Después de todo era más prioritario salvaguardarse para salvar al mundo de un Cuarto Reich que saber si Hitler entró por tierra o por avión. Sus pensamientos se remontaban al principio de la conversación, cuando le preguntó a Jan cómo lo había encontrado.

―¿Por qué numás no me jue a buscar a mí rancho desde el principio?

―No sabía dónde vivía usted. Eso era alto secreto, que conservaba Ritcher bajo siete llaves. Un dato así en manos enemigas podría echarlo todo a perder. Ya se va a dar cuenta por qué era tan valiosa esa información...

»Sólo sabía, por las referencias que me habían proporcionado mis compañeros de laboratorio, que las muestras eran de gente de la estepa para así no levantar sospechas en los pueblos y ciudades. Imagínese, por ejemplo, una horda de caminantes en el centro de Bariloche, apoyando sus cabezas en la pared del Centro Cívico. ¡Sin duda serían noticia! En cambio, fíjese lo que pasó en la Estepa, siquiera una noticia en los diarios. Nada.

Tenía sentido.

Y allí estaba Armando, por fin, ante el mar. Había pasado en un segundo. De no ser por la inmensidad azul que tenía por delante podría haber creído que estaba en un campo abierto común y corriente. No había a la redonda un alma más que ellos tres ―¿o cuatro?―.

Se detuvo justo antes de llegar a la playa y observó con detalle todas las texturas que se formaban en su superficie. Era diferente a como se lo había imaginado toda su vida.

Era masivo. No tenía límites. El horizonte era el límite.

―¡A la pelota, que charco más grande! ―se dignó a decir, por fin don Armando.

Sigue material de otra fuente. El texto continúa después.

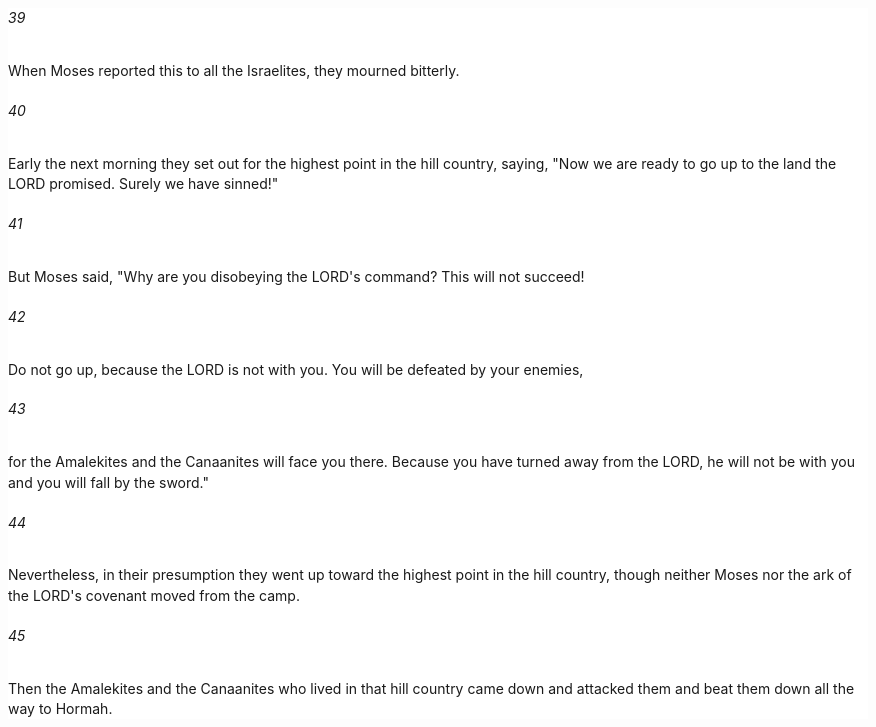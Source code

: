 ###### 39 
When Moses reported this to all the Israelites, they mourned bitterly. 

###### 40 
Early the next morning they set out for the highest point in the hill country, saying, "Now we are ready to go up to the land the LORD promised. Surely we have sinned!" 

###### 41 
But Moses said, "Why are you disobeying the LORD's command? This will not succeed! 

###### 42 
Do not go up, because the LORD is not with you. You will be defeated by your enemies, 

###### 43 
for the Amalekites and the Canaanites will face you there. Because you have turned away from the LORD, he will not be with you and you will fall by the sword." 

###### 44 
Nevertheless, in their presumption they went up toward the highest point in the hill country, though neither Moses nor the ark of the LORD's covenant moved from the camp. 

###### 45 
Then the Amalekites and the Canaanites who lived in that hill country came down and attacked them and beat them down all the way to Hormah. 
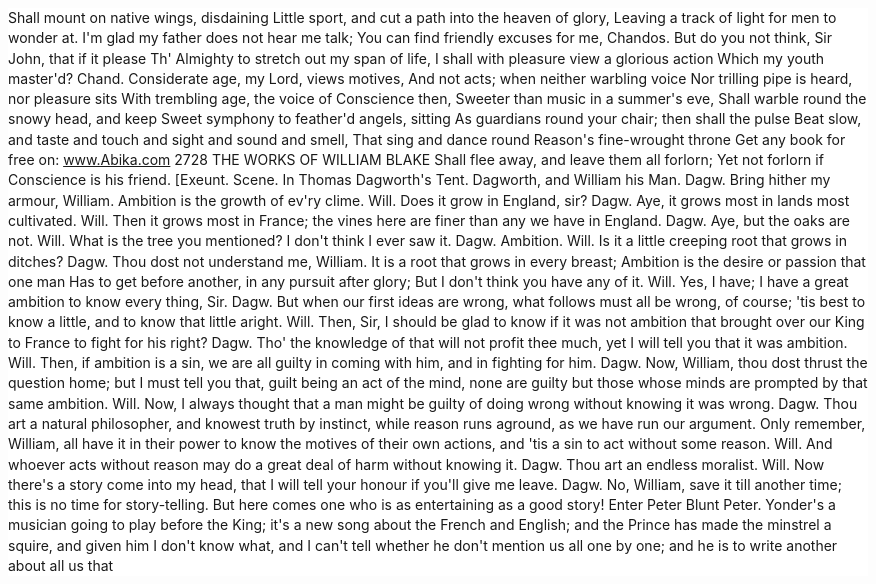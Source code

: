 Shall mount on native wings, disdaining
Little sport, and cut a path into the heaven of glory,
Leaving a track of light for men to wonder at.
I'm glad my father does not hear me talk;
You can find friendly excuses for me, Chandos.
But do you not think, Sir John, that if it please
Th' Almighty to stretch out my span of life,
I shall with pleasure view a glorious action
Which my youth master'd?
Chand. Considerate age, my Lord, views motives,
And not acts; when neither warbling voice
Nor trilling pipe is heard, nor pleasure sits
With trembling age, the voice of Conscience then,
Sweeter than music in a summer's eve,
Shall warble round the snowy head, and keep
Sweet symphony to feather'd angels, sitting
As guardians round your chair; then shall the pulse
Beat slow, and taste and touch and sight and sound and smell,
That sing and dance round Reason's fine-wrought throne
Get any book for free on: www.Abika.com
2728
THE WORKS OF WILLIAM BLAKE
Shall flee away, and leave them all forlorn;
Yet not forlorn if Conscience is his friend. [Exeunt.
Scene. In Thomas Dagworth's Tent. Dagworth, and William his Man.
Dagw. Bring hither my armour, William.
Ambition is the growth of ev'ry clime.
Will. Does it grow in England, sir?
Dagw. Aye, it grows most in lands most cultivated.
Will. Then it grows most in France; the vines here are finer than
any we have in England.
Dagw. Aye, but the oaks are not.
Will. What is the tree you mentioned? I don't think I ever saw it.
Dagw. Ambition.
Will. Is it a little creeping root that grows in ditches?
Dagw. Thou dost not understand me, William.
It is a root that grows in every breast;
Ambition is the desire or passion that one man
Has to get before another, in any pursuit after glory;
But I don't think you have any of it.
Will. Yes, I have; I have a great ambition to know every thing, Sir.
Dagw. But when our first ideas are wrong, what follows must all be wrong, of course; 'tis best to
know a little, and to know that little aright.
Will. Then, Sir, I should be glad to know if it was not ambition that brought over our King to
France to fight for his right?
Dagw. Tho' the knowledge of that will not profit thee much, yet I will tell you that it was
ambition.
Will. Then, if ambition is a sin, we are all guilty in coming with him, and in fighting for him.
Dagw. Now, William, thou dost thrust the question home; but I must tell you that, guilt being an
act of the mind, none are guilty but those whose minds are prompted by that same ambition.
Will. Now, I always thought that a man might be guilty of doing wrong without knowing it was
wrong.
Dagw. Thou art a natural philosopher, and knowest truth by instinct, while reason runs aground,
as we have run our argument. Only remember, William, all have it in their power to know the
motives of their own actions, and 'tis a sin to act without some reason.
Will. And whoever acts without reason may do a great deal of harm without knowing it.
Dagw. Thou art an endless moralist.
Will. Now there's a story come into my head, that I will tell your honour if you'll give me leave.
Dagw. No, William, save it till another time; this is no time for story-telling. But here comes one
who is as entertaining as a good story!
Enter Peter Blunt
Peter. Yonder's a musician going to play before the King; it's a new song about the French and
English; and the Prince has made the minstrel a squire, and given him I don't know what, and I
can't tell whether he don't mention us all one by one; and he is to write another about all us that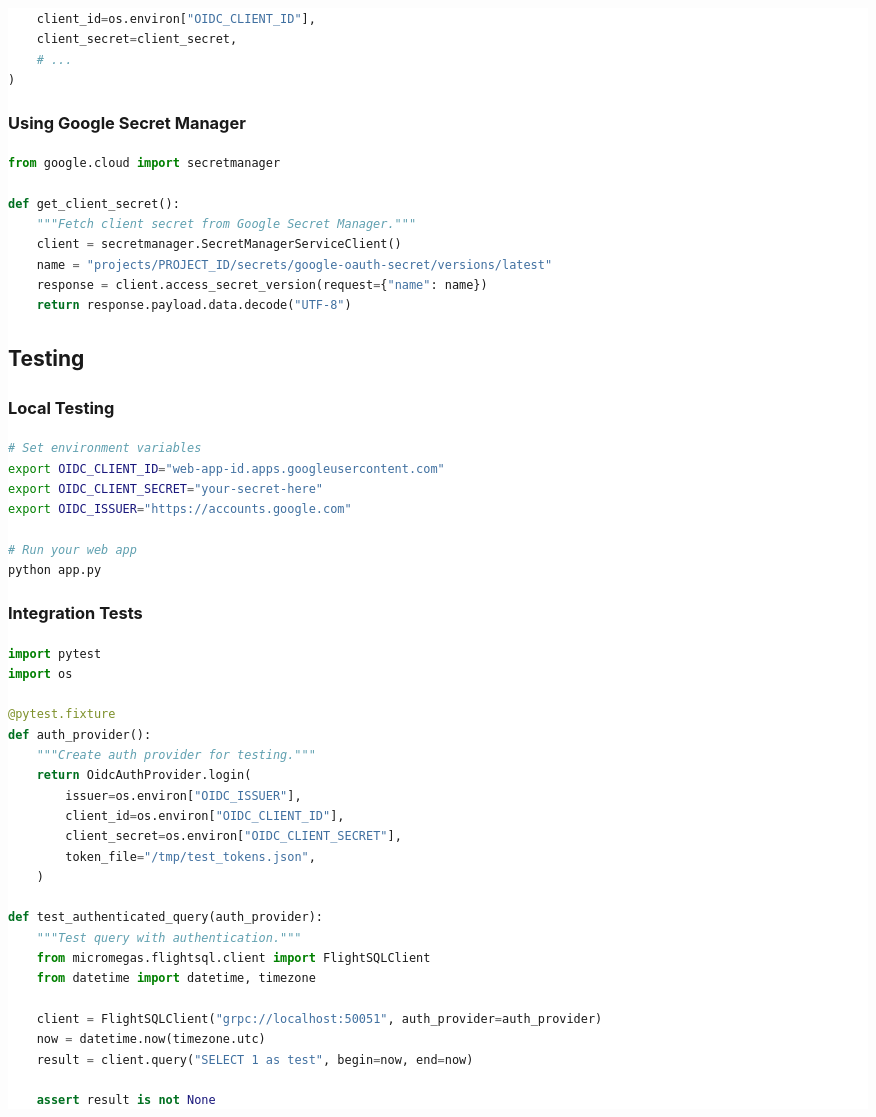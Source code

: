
 ```python
    client_id=os.environ["OIDC_CLIENT_ID"],
    client_secret=client_secret,
    # ...
)
```

### Using Google Secret Manager

```python
from google.cloud import secretmanager

def get_client_secret():
    """Fetch client secret from Google Secret Manager."""
    client = secretmanager.SecretManagerServiceClient()
    name = "projects/PROJECT_ID/secrets/google-oauth-secret/versions/latest"
    response = client.access_secret_version(request={"name": name})
    return response.payload.data.decode("UTF-8")
```

## Testing

### Local Testing

```bash
# Set environment variables
export OIDC_CLIENT_ID="web-app-id.apps.googleusercontent.com"
export OIDC_CLIENT_SECRET="your-secret-here"
export OIDC_ISSUER="https://accounts.google.com"

# Run your web app
python app.py
```

### Integration Tests

```python
import pytest
import os

@pytest.fixture
def auth_provider():
    """Create auth provider for testing."""
    return OidcAuthProvider.login(
        issuer=os.environ["OIDC_ISSUER"],
        client_id=os.environ["OIDC_CLIENT_ID"],
        client_secret=os.environ["OIDC_CLIENT_SECRET"],
        token_file="/tmp/test_tokens.json",
    )

def test_authenticated_query(auth_provider):
    """Test query with authentication."""
    from micromegas.flightsql.client import FlightSQLClient
    from datetime import datetime, timezone

    client = FlightSQLClient("grpc://localhost:50051", auth_provider=auth_provider)
    now = datetime.now(timezone.utc)
    result = client.query("SELECT 1 as test", begin=now, end=now)

    assert result is not None
```
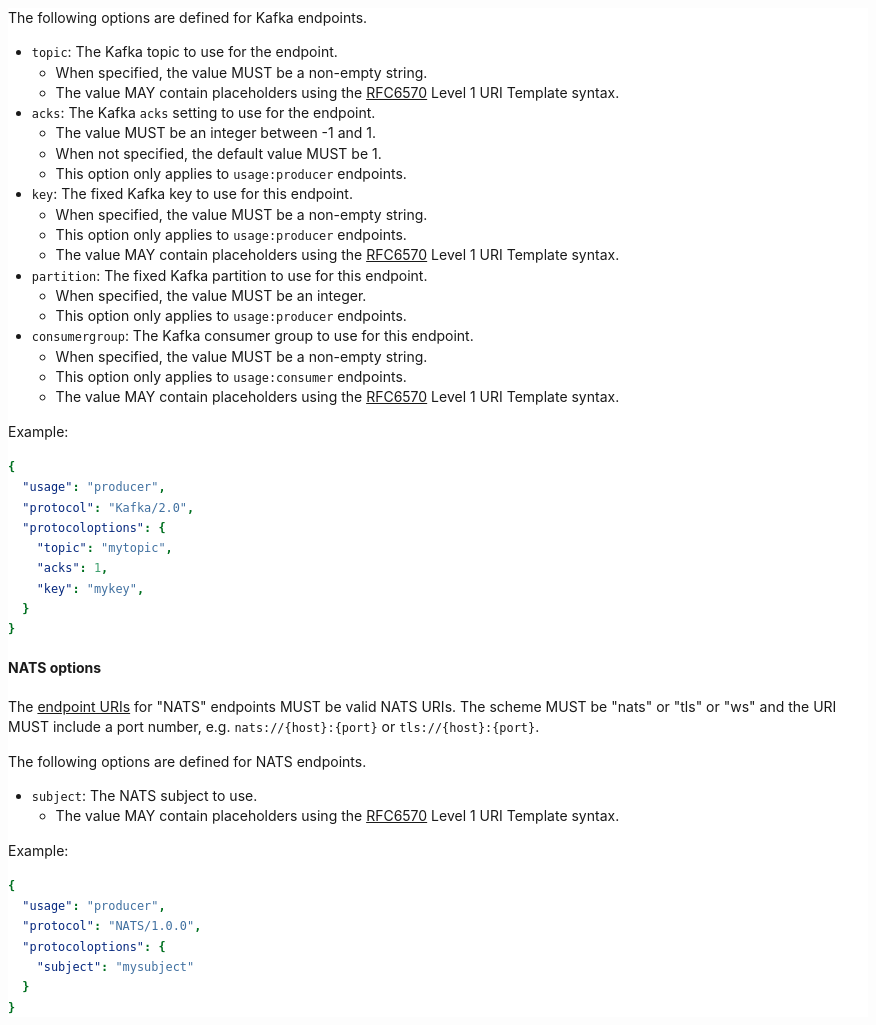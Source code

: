 The following options are defined for Kafka endpoints.

- `topic`: The Kafka topic to use for the endpoint.
  - When specified, the value MUST be a non-empty string.
  - The value MAY contain placeholders using the [RFC6570][RFC6570] Level 1
    URI Template syntax.
- `acks`: The Kafka `acks` setting to use for the endpoint.
  - The value MUST be an integer between -1 and 1.
  - When not specified, the default value MUST be 1.
  - This option only applies to `usage:producer` endpoints.
- `key`: The fixed Kafka key to use for this endpoint.
  - When specified, the value MUST be a non-empty string.
  - This option only applies to `usage:producer` endpoints.
  - The value MAY contain placeholders using the [RFC6570][RFC6570] Level 1
    URI Template syntax.
- `partition`: The fixed Kafka partition to use for this endpoint.
  - When specified, the value MUST be an integer.
  - This option only applies to `usage:producer` endpoints.
- `consumergroup`: The Kafka consumer group to use for this endpoint.
  - When specified, the value MUST be a non-empty string.
  - This option only applies to `usage:consumer` endpoints.
  - The value MAY contain placeholders using the [RFC6570][RFC6570] Level 1
    URI Template syntax.

Example:

```yaml
{
  "usage": "producer",
  "protocol": "Kafka/2.0",
  "protocoloptions": {
    "topic": "mytopic",
    "acks": 1,
    "key": "mykey",
  }
}
```

#### NATS options

The [endpoint URIs](#protocoloptionsendpoints) for "NATS" endpoints MUST be
valid NATS URIs. The scheme MUST be "nats" or "tls" or "ws" and the URI MUST
include a port number, e.g. `nats://{host}:{port}` or `tls://{host}:{port}`.

The following options are defined for NATS endpoints.

- `subject`: The NATS subject to use.
  - The value MAY contain placeholders using the [RFC6570][RFC6570] Level 1
    URI Template syntax.

Example:

```yaml
{
  "usage": "producer",
  "protocol": "NATS/1.0.0",
  "protocoloptions": {
    "subject": "mysubject"
  }
}
```


[JSON Pointer]: https://www.rfc-editor.org/rfc/rfc6901
[CloudEvents Types]: https://github.com/cloudevents/spec/blob/v1.0.2/cloudevents/spec.md#type-system
[AMQP 1.0]: https://docs.oasis-open.org/amqp/core/v1.0/os/amqp-core-overview-v1.0-os.html
[AMQP 1.0 Message Format]: http://docs.oasis-open.org/amqp/core/v1.0/os/amqp-core-messaging-v1.0-os.html#section-message-format
[AMQP 1.0 Message Properties]: http://docs.oasis-open.org/amqp/core/v1.0/os/amqp-core-messaging-v1.0-os.html#type-properties
[AMQP 1.0 Application Properties]: http://docs.oasis-open.org/amqp/core/v1.0/os/amqp-core-messaging-v1.0-os.html#type-application-properties
[AMQP 1.0 Message Annotations]: http://docs.oasis-open.org/amqp/core/v1.0/os/amqp-core-messaging-v1.0-os.html#type-message-annotations
[AMQP 1.0 Delivery Annotations]: http://docs.oasis-open.org/amqp/core/v1.0/os/amqp-core-messaging-v1.0-os.html#type-delivery-annotations
[AMQP 1.0 Message Header]: http://docs.oasis-open.org/amqp/core/v1.0/os/amqp-core-messaging-v1.0-os.html#type-header
[AMQP 1.0 Message Footer]: http://docs.oasis-open.org/amqp/core/v1.0/os/amqp-core-messaging-v1.0-os.html#type-footer
[MQTT 5.0]: https://docs.oasis-open.org/mqtt/mqtt/v5.0/mqtt-v5.0.html
[MQTT 3.1.1]: https://docs.oasis-open.org/mqtt/mqtt/v3.1.1/mqtt-v3.1.1.html
[CloudEvents]: https://github.com/cloudevents/spec/blob/main/cloudevents/spec.md
[CloudEvents Subscriptions API]: https://github.com/cloudevents/spec/blob/main/subscriptions/spec.md
[NATS]: https://docs.nats.io/reference/reference-protocols/nats-protocol
[Apache Kafka]: https://kafka.apache.org/protocol
[Apache Kafka producer]: https://kafka.apache.org/31/javadoc/org/apache/kafka/clients/producer/ProducerRecord.html
[Apache Kafka consumer]: https://kafka.apache.org/31/javadoc/org/apache/kafka/clients/consumer/ConsumerRecord.html
[HTTP Message Format]: https://www.rfc-editor.org/rfc/rfc9110#section-6
[RFC6570]: https://www.rfc-editor.org/rfc/rfc6570
[rfc3339]: https://tools.ietf.org/html/rfc3339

―Allí lo tiene ―le contestó Jan.

―Sí usté me perdona... ―dijo Armando, sacándose las alpargatas y arremangándose la bombacha.

―Vaya nomás, señor ―le replicó Jan, sonriendo― pero eso sí, ¡tenga cuidado con las olas!, que si no sabe nadar el mar se lo puede llevar adentro.

Armando soltó el morral y se puso a correr hacia el mar como un niño. Sentía, mientras avanzaba, cómo la arena seca se iba poniendo poco a poco más húmeda y fría. Se detuvo a poco del agua.

Una ola con espuma cubrió sus pies.

Armando vio el desarrollo con los ojos grandotes. Luego el agua se retiró y sintió un leve mareo. Levantó la mirada para restablecer el equilibrio. Faltaba nomás hacer un número hilarante para Jan, que lo veía de lejos con cara de querer que eso pasase.

Al lado de Jan estaba Betún, que por fin había llegado hasta donde ellos.

―Venga, rusito, ta linda la agua ―gritó Armando desde el mar.

Después de semejante caminata venía bien un chapuzón. Además, hacía mucho calor. Así pues, Jan se decidió; se sacó la remera y el calzado, se arremangó todo lo que pudo el pantalón, de modo que se parezca a uno corto, y corrió hacia el mar.

Se bañaron un buen rato, sin contar las veces que el mar se llevó a Armando e hizo dar este algún que otro susto al pobre Jan, que tenía que devolverlo a la costa. Lo demás transcurrió en una agradable calma.

Bueno, algo así como una «agradable» calma...

Pues a sugerencia de Jan, que le dijo a nuestro gaucho que cuando se conocía el mar por primera vez había que tomar de su agua, Armando succionó una cantidad ingente de agua. Ni que hiciera falta tanta. El sabor del agua salada y de las algas le dio arcadas. Pronto empezó a toser y se le pusieron brillosos los ojos. Jan no podía para de reír. Nuestro gaucho lo observó con un dejo bronca pero al cabo de un rato comenzó a reírse él también.

De un momento para el otro se olvidó del trago amargo y siguió disfrutando del mar junto a su inesperado compañero, a cientos de kilómetros de su rancho.

―¡Betún, venga usté también! ―le gritó Armando.

El gato los miraba sentado, con superioridad, desde lejos, inmutable.